Peter Busch: You do ballet? Did I hear you right there?
Ross Davenport: Yeah, yeah — no leotards or anything like that, you know, still shorts and T-shirts but it's — it helps with our breathing, it helps with flexibility, and it's — again, you're using your core all the time which is something now that suits have gone, that you need to be more aware of your core and your position in the water. So we have a great ballet teacher that I think nearly understands that we're certainly not, you know, ballerinas or anything and we are actually swimmers and so it's great fun if nothing else, but it certainly does help.
Peter Busch: All right, so you make the final of the 200 free and you can dance out to the block, right?
Ross Davenport: Oh, certainly, yeah. I'll be waltzing out and pirouetting and I just won't be in my tutu, though.
Peter Busch: And if you get a medal, they can build a special podium where you can climb up.
Ross Davenport: I'll tell you why, if we get a medal I will wear a tutu, you know, and leggings.
Peter Busch: That will be brilliant. That would be brilliant to watch. Hey, what do you do outside the pool? I mean you're 27. Do you — are you a professional swimmer, do you have a part time job? If not, what do you do when swimming is done?
Ross Davenport: No, this is — I'm a full time athlete, and, you know, I've got my goal of making it to next year's Olympics. We're gonna have to — well, I'm gonna have to reassess after that to see where we go from there.

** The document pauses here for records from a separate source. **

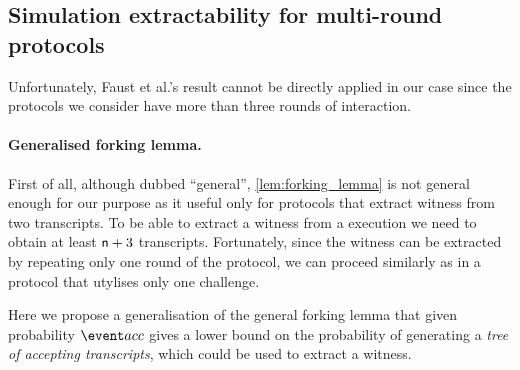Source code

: \documentclass[runningheads,11pt]{llncs}
\theoremstyle{definition}
\begin{document}
\subsection{Simulation extractability for multi-round protocols}
Unfortunately, Faust et al.'s result cannot be directly applied in our case since the protocols we consider have more than three rounds of interaction.

\paragraph{Generalised forking lemma.}
First of all, although dubbed ``general'', \cref{lem:forking_lemma} is not general enough for our purpose as it useful only for protocols that extract witness from two transcripts. 
To be able to extract a witness from a \plonk{} execution we need to obtain at least $\mathsf{n} + 3$ transcripts.
Fortunately, since the witness can be extracted by repeating only one round of the protocol, we can proceed similarly as in a protocol that utylises only one challenge.

Here we propose a generalisation of the general forking lemma that given probability $\accProb$ gives a lower bound on the probability of generating a \emph{tree of accepting transcripts}, which could be used to extract a witness. 
\end{document}
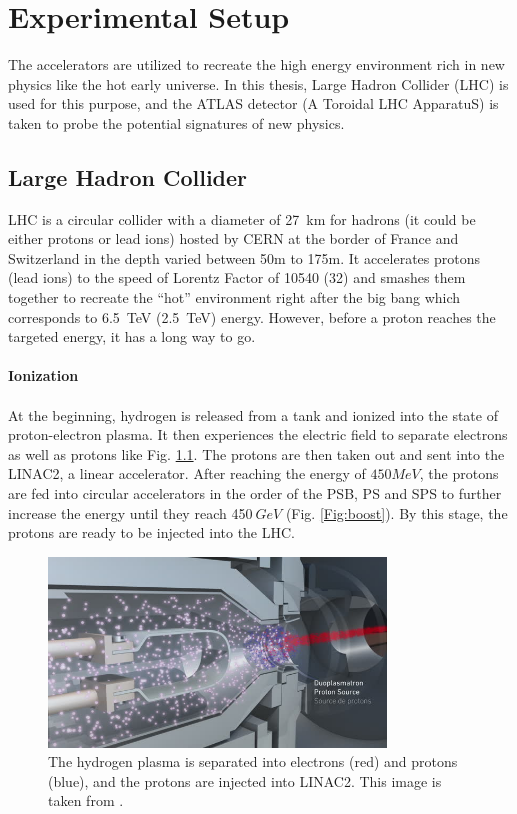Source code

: \chapter{Experimental Setup}
\label{chap:exp}
The accelerators are utilized to recreate the high energy environment rich in new physics like the hot early universe. In this thesis, Large Hadron Collider (LHC) is used for this purpose, and the ATLAS detector (A Toroidal LHC ApparatuS) is taken to probe the potential signatures of new physics. 
\section{Large Hadron Collider\cite{LHC}}
LHC is a circular collider with a diameter of 27~km for hadrons (it could be either protons or lead ions) hosted by CERN at the border of France and Switzerland in the depth varied between 50m to 175m. It accelerates protons (lead ions) to the speed of Lorentz Factor of 10540 (32) and smashes them together to recreate the ``hot'' environment right after the big bang which corresponds to 6.5~TeV (2.5~TeV) energy. However, before a proton reaches the targeted energy, it has a long way to go.
\\
\\{\bf Ionization}
\\
\\At the beginning, hydrogen is released from a tank and ionized into the state of proton-electron plasma. It then experiences the electric field to separate electrons as well as protons like Fig. \ref{Fig:ionization}. The protons are then taken out and sent into the LINAC2, a linear accelerator. After reaching the energy of $450MeV$, the protons are fed into circular accelerators in the order of the PSB, PS and SPS to further increase the energy until they reach 450$~GeV$ (Fig. \ref{Fig:boost}). By this stage, the protons are ready to be injected into the LHC.
\begin{figure}[!h]                
	\includegraphics[width=0.8\textwidth]{Chapter2/ionization.png}
	\centering
	\begin{center}
		\caption{The hydrogen plasma is separated into electrons (red) and protons (blue), and the protons are injected into LINAC2. This image is taken from \cite{Ionization}.}
		\label{Fig:ionization}            
	\end{center}
\end{figure}
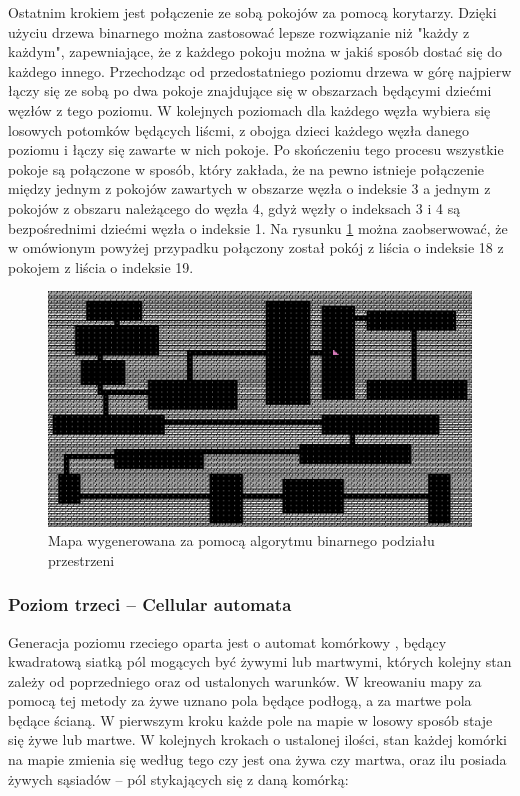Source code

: \documentclass[12pt,twoside]{article}
\begin{document}
Ostatnim krokiem jest połączenie ze sobą pokojów za pomocą korytarzy. Dzięki użyciu drzewa binarnego można zastosować lepsze rozwiązanie niż "każdy z każdym", zapewniające, że z każdego pokoju można w jakiś sposób dostać się do każdego innego. Przechodząc od przedostatniego poziomu drzewa w górę najpierw łączy się ze sobą po dwa pokoje znajdujące się w obszarzach będącymi dziećmi węzłów z tego poziomu. W kolejnych poziomach dla każdego węzła wybiera się losowych potomków będących liścmi, z obojga dzieci każdego węzła danego poziomu i łączy się zawarte w nich pokoje. Po skończeniu tego procesu wszystkie pokoje są połączone w sposób, który zakłada, że na pewno istnieje połączenie między jednym z pokojów zawartych w obszarze węzła o indeksie 3 a jednym z pokojów z obszaru należącego do węzła 4, gdyż węzły o indeksach 3 i 4 są bezpośrednimi dziećmi węzła o indeksie 1. Na rysunku \ref{generators:bsp_done} można zaobserwować, że w omówionym powyżej przypadku połączony został pokój z liścia o indeksie 18 z pokojem z liścia o indeksie 19.

\FloatBarrier
\begin{figure}[h]
	\centering
	\includegraphics[width=14cm]{images/generators/bsp_done.png}
	\caption{Mapa wygenerowana za pomocą algorytmu binarnego podziału przestrzeni}
	\label{generators:bsp_done}
\end{figure}
\FloatBarrier


\subsubsection{Poziom trzeci -- Cellular automata}
Generacja poziomu rzeciego oparta jest o automat komórkowy \cite{book_ca}, będący kwadratową siatką pól mogących być żywymi lub martwymi, których kolejny stan zależy od poprzedniego oraz od ustalonych warunków. W kreowaniu mapy za pomocą tej metody za żywe uznano pola będące podłogą, a za martwe pola będące ścianą. W pierwszym kroku każde pole na mapie w losowy sposób staje się żywe lub martwe. W kolejnych krokach o ustalonej ilości, stan każdej komórki na mapie zmienia się według tego czy jest ona żywa czy martwa, oraz ilu posiada żywych sąsiadów -- pól stykających się z daną komórką:
\end{document}
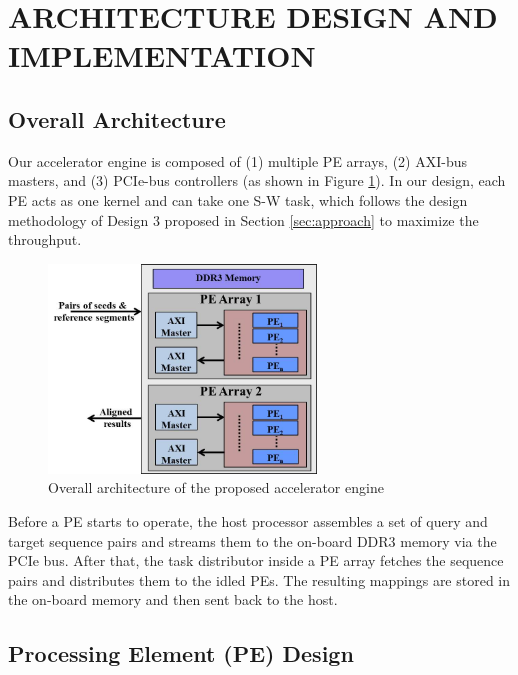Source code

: \section{ARCHITECTURE DESIGN AND IMPLEMENTATION} 
\label{sec:architecture}
\subsection{Overall Architecture}

Our accelerator engine is composed of (1) multiple PE arrays, (2) AXI-bus masters, and (3) PCIe-bus controllers (as shown in Figure \ref{fig:overall_architecture}).
In our design, each PE acts as one kernel and can take one S-W task, 
which follows the design methodology of Design 3 proposed in Section \ref{sec:approach} to maximize the throughput.

\begin{figure}[!hbt]
\begin{center}
\includegraphics[width=2.8in]{Figures/Figure_Arch1.jpg}
\caption {Overall architecture of the proposed accelerator engine} \label{fig:overall_architecture} \end{center} \end{figure}

Before a PE starts to operate, the host processor assembles a set of query and target sequence pairs and streams them to the on-board DDR3 memory via the PCIe bus. 
After that, the task distributor inside a PE array fetches the sequence pairs and distributes them to the idled PEs. 
The resulting mappings are stored in the on-board memory and then sent back to the host.

\subsection{Processing Element (PE) Design}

But I still love swimming, I still enjoy it, I've still got the hunger to get up every morning and go training. So, you know, the benchmark is definitely next year. Hopefully, I carry on for another couple of years. But, I'd like to do a job that keeps me active, keeps me fit. You know, I think it'd be such be a shame that we spend 20-odd years swimming, keeping fit, keeping active, to just go and let it all go and become fat and unfit. So, I'd like something that will keep me active. I also would like to give something back to the community and helps other people. So in a minute I'm thinking along the lines of the fire service, but in Britain it's incredibly hard to get into, you know, you can get up to eight thousand applicants for four or five jobs. So I also realize it's gonna be very hard to get into. So it's something that I'm planning now for when retirement comes that I can — I'm ready and prepared to go into a job.
Peter Busch: I think after next summer your name will stand out a little bit at home.
Ross Davenport: Well, it will be if I get that medal and I'm on the podium without those leggings on, but, you know, I think next year is a great springboard for all those British athletes and to go and make a name for ourselves and to go on and really kick start our second career, whatever that may be whether it's in the media or whether it's going out there and getting jobs. I see this, I think, we'll look fantastic having spent 20-odd years doing one sport, highly dedicated, completely committed, and focused. So I think employers, you know, should want to buy our hands off because every day we get up trying to be the best in the world. You don't get that in a working environment very often.
Peter Busch: Ross, we learned a lot about you today. Thanks for joining us.
Ross Davenport: Thank you very much.
Peter Busch: You're welcome back on the show anytime. It was fun.
Ross Davenport: Cheers. Thank you.
Peter Busch: All right, that's Ross Davenport joining us in the FINIS Monitor from Great Britain. That's it for today's show. I'm Peter Busch reminding you to keep your head down at the finish.